- _Problem statement_
List each line of the data that holds the word "Apache".
===
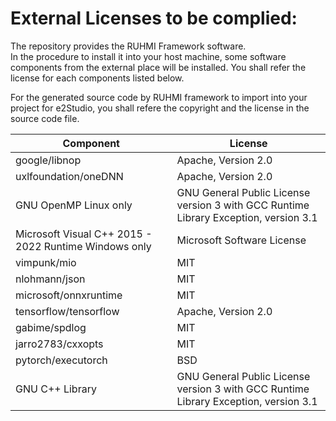 
# External Licenses to be complied:

The repository provides the RUHMI Framework software.  
In the procedure to install it into your host machine, some software components from the external place will be installed.
You shall refer the license for each components listed below.

For the generated source code by RUHMI framework to import into your project for e2Studio, you shall refere the copyright and the license in the source code file.

|Component|License|
|---|---|
|google/libnop|Apache, Version 2.0|
|uxlfoundation/oneDNN|Apache, Version 2.0|
|GNU OpenMP Linux only|GNU General Public License version 3 with GCC Runtime Library Exception, version 3.1|
|Microsoft Visual C++ 2015 - 2022 Runtime Windows only |Microsoft Software License|
|vimpunk/mio|MIT|
|nlohmann/json|MIT|
|microsoft/onnxruntime|MIT|
|tensorflow/tensorflow|Apache, Version 2.0|
|gabime/spdlog|MIT|
|jarro2783/cxxopts|MIT|
|pytorch/executorch|BSD|
|GNU C++ Library|GNU General Public License version 3 with GCC Runtime Library Exception, version 3.1|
===
- _Answer box_
|google/libnop|Apache, Version 2.0|
|uxlfoundation/oneDNN|Apache, Version 2.0|
|tensorflow/tensorflow|Apache, Version 2.0|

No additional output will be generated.